## What you need to do:
Beginning with the line that holds "how he had come" in the data below, give again every line through the one that holds "still don't actually", exactly as written.

(Dataset excerpts)
= = = = = = =
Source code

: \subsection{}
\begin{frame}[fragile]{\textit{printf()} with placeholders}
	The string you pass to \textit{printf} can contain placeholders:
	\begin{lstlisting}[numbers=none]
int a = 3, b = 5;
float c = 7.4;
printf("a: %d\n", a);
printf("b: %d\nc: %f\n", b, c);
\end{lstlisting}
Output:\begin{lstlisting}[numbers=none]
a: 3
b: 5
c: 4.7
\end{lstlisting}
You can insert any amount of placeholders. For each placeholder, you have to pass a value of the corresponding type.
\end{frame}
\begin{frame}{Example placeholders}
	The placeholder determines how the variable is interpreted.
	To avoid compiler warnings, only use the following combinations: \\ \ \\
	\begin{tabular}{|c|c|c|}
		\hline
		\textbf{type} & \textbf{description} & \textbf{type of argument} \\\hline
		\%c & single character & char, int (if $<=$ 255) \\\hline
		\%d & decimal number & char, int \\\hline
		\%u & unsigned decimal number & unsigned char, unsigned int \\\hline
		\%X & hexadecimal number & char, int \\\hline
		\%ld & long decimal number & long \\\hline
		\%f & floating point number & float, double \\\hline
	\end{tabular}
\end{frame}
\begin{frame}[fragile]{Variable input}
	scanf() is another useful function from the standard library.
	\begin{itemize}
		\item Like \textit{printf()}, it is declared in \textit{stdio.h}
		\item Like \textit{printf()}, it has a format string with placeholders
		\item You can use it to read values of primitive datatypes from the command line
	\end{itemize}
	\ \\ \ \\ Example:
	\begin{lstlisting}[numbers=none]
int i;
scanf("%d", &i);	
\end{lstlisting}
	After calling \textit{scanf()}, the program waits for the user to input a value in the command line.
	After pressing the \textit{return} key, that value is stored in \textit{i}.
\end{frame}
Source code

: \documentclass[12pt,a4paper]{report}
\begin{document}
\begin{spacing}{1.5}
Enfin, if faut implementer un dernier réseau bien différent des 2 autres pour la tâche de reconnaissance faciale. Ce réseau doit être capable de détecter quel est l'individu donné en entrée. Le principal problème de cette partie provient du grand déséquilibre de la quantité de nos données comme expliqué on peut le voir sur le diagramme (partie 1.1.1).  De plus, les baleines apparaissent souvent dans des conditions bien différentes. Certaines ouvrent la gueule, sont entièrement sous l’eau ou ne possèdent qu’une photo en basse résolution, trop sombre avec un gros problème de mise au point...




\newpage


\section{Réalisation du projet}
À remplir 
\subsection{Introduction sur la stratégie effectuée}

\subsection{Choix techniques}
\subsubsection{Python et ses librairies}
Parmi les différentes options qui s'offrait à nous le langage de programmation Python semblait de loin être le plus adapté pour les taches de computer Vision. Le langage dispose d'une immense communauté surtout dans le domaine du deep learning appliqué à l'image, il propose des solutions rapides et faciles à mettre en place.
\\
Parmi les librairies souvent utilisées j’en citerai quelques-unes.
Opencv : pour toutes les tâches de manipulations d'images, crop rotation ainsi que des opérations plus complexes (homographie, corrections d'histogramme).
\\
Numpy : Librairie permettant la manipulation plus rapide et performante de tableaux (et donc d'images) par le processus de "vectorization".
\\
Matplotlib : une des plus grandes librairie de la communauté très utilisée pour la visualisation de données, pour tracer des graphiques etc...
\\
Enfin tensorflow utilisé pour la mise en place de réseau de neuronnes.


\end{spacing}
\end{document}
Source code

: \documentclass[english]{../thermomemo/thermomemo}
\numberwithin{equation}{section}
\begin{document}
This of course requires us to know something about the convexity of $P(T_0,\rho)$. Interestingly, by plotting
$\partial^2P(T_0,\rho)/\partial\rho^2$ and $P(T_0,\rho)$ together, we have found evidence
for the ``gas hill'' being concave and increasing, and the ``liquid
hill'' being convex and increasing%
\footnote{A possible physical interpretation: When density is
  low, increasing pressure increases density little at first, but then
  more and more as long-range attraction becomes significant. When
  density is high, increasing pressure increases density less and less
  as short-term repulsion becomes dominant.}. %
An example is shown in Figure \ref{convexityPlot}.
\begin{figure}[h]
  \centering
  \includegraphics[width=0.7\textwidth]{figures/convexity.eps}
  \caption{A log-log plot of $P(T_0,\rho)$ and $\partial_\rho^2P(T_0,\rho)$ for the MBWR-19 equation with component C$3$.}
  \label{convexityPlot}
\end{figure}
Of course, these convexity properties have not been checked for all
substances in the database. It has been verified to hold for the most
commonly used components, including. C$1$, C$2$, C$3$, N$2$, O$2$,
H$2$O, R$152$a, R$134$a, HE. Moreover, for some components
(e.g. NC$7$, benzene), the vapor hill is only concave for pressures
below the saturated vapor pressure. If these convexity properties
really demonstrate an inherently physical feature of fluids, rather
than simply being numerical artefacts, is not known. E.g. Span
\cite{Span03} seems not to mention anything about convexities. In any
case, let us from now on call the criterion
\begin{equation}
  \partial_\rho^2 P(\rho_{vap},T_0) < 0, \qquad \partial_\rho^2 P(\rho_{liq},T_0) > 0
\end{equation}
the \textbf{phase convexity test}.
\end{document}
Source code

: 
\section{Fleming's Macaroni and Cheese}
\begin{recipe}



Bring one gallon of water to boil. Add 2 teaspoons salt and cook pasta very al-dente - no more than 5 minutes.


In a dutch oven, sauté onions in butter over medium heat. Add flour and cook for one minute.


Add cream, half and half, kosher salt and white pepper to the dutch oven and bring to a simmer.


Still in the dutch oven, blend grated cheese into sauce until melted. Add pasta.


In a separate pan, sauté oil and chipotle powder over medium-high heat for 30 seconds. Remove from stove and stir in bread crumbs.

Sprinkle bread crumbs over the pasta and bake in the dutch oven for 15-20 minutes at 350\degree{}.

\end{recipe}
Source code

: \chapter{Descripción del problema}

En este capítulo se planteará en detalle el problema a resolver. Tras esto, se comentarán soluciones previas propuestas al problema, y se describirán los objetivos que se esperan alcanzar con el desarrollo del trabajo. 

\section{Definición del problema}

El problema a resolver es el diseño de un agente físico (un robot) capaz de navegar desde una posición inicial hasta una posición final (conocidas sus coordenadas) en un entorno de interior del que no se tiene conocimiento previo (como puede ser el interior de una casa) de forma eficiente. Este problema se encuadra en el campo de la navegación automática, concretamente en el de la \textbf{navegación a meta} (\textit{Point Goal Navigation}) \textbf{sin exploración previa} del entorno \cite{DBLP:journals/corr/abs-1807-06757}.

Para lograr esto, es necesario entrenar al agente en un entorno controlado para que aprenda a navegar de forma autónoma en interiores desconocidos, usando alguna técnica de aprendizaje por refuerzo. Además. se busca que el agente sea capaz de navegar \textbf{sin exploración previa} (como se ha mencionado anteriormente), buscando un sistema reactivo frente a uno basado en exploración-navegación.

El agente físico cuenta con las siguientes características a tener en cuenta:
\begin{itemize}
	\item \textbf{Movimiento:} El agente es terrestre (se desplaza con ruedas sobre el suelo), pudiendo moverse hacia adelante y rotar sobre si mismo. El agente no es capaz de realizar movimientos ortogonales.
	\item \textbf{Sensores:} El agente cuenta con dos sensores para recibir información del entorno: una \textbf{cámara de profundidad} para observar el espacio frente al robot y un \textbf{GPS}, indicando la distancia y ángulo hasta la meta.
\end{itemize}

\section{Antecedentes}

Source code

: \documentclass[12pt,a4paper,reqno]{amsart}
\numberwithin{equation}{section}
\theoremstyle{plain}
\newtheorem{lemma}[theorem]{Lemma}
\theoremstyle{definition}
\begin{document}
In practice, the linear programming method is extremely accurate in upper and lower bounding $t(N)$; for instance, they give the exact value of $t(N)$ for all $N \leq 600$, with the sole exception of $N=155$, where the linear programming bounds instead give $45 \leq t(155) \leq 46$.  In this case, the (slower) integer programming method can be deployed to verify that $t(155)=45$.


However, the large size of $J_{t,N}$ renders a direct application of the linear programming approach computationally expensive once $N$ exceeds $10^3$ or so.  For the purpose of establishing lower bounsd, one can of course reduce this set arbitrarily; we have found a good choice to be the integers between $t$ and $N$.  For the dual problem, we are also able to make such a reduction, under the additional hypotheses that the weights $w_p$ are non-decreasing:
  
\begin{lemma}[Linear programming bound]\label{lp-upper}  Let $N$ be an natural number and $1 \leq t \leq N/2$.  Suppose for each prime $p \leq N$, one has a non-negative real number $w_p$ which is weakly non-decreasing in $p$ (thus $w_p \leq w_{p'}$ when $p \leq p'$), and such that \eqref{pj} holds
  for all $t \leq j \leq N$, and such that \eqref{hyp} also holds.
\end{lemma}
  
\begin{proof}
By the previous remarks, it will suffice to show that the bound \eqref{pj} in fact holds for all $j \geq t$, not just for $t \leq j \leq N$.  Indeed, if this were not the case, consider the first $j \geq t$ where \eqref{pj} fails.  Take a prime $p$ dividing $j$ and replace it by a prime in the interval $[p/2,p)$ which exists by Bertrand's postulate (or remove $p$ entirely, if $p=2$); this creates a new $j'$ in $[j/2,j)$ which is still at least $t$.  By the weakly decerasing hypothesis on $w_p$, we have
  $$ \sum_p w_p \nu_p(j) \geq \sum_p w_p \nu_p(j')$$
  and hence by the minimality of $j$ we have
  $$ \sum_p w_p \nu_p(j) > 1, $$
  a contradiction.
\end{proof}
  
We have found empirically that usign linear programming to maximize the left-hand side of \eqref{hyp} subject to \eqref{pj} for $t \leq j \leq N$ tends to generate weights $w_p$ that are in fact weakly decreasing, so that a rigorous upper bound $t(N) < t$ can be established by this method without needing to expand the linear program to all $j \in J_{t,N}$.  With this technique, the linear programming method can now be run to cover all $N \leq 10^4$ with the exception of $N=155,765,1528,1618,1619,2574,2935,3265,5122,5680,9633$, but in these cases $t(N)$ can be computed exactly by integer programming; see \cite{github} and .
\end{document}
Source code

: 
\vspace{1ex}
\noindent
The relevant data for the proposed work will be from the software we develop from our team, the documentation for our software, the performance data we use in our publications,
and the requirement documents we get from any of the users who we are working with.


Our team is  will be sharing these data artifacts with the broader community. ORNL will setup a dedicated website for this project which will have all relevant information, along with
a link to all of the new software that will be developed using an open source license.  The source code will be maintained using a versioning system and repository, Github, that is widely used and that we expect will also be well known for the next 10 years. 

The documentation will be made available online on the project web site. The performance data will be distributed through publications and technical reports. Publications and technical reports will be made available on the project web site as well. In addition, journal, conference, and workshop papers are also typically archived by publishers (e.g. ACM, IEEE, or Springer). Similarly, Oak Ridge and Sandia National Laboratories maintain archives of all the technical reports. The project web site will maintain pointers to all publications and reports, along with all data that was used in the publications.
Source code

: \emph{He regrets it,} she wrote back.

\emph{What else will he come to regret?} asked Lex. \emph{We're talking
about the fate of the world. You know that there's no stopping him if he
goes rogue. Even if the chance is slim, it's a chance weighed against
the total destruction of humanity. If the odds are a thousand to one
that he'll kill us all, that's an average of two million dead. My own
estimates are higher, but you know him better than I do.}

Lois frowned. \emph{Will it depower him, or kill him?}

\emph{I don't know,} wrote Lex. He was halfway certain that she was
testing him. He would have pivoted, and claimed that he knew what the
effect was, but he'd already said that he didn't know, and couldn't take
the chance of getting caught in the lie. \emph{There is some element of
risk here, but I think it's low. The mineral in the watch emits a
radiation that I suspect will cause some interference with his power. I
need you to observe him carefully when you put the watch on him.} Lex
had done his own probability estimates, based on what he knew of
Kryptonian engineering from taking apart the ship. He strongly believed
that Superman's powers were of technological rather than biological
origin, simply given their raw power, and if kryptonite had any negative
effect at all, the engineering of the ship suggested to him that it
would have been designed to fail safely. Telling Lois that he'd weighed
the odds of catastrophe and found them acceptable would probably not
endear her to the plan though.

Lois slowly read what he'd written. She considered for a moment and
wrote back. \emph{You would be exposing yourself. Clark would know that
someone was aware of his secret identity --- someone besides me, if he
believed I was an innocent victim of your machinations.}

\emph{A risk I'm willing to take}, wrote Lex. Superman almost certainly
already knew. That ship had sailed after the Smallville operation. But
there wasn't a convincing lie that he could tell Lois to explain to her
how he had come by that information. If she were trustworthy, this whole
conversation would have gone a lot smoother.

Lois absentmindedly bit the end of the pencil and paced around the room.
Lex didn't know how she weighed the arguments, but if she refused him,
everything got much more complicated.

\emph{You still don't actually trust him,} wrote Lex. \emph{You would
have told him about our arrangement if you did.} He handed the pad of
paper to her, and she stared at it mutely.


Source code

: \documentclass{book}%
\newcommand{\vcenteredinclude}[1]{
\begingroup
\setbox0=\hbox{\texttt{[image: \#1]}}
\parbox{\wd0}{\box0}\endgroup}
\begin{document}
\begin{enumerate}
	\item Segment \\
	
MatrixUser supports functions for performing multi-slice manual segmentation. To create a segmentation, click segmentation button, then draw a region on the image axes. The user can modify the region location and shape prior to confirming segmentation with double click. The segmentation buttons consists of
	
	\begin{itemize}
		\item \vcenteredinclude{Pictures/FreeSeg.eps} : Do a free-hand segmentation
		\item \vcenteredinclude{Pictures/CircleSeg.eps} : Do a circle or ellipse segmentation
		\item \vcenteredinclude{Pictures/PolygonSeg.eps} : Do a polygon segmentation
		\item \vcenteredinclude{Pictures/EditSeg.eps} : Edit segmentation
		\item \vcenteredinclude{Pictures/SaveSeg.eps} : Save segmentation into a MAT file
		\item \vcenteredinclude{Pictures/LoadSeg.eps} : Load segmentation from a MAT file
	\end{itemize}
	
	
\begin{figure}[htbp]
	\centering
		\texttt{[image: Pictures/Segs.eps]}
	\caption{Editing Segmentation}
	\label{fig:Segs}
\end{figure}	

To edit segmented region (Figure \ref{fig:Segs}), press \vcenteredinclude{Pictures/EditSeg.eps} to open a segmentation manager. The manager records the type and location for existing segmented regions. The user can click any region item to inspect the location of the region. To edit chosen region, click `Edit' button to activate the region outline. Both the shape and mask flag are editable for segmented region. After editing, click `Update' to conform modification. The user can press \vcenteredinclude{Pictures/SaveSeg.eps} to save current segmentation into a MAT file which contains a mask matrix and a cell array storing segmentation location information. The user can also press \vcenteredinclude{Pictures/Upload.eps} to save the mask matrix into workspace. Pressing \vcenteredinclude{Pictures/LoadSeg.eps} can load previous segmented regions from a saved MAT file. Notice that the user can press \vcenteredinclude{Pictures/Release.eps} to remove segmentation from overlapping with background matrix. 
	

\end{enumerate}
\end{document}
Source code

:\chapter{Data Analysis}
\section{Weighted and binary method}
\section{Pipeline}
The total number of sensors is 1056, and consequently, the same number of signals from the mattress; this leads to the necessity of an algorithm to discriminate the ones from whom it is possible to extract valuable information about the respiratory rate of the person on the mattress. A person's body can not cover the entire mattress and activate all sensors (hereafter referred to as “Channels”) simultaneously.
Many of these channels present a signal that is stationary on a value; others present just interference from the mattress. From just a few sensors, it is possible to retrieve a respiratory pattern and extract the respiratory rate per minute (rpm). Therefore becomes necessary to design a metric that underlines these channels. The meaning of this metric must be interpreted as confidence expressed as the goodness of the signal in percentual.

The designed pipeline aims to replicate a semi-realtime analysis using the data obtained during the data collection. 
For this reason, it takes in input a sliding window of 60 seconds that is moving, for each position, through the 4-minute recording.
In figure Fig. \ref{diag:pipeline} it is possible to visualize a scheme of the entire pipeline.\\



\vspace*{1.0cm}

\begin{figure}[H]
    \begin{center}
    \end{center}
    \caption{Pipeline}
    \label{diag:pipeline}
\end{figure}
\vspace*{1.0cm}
= = = = = = =
## Solution below:
how he had come by that information. If she were trustworthy, this whole
conversation would have gone a lot smoother.

Lois absentmindedly bit the end of the pencil and paced around the room.
Lex didn't know how she weighed the arguments, but if she refused him,
everything got much more complicated.

\emph{You still don't actually trust him,} wrote Lex. \emph{You would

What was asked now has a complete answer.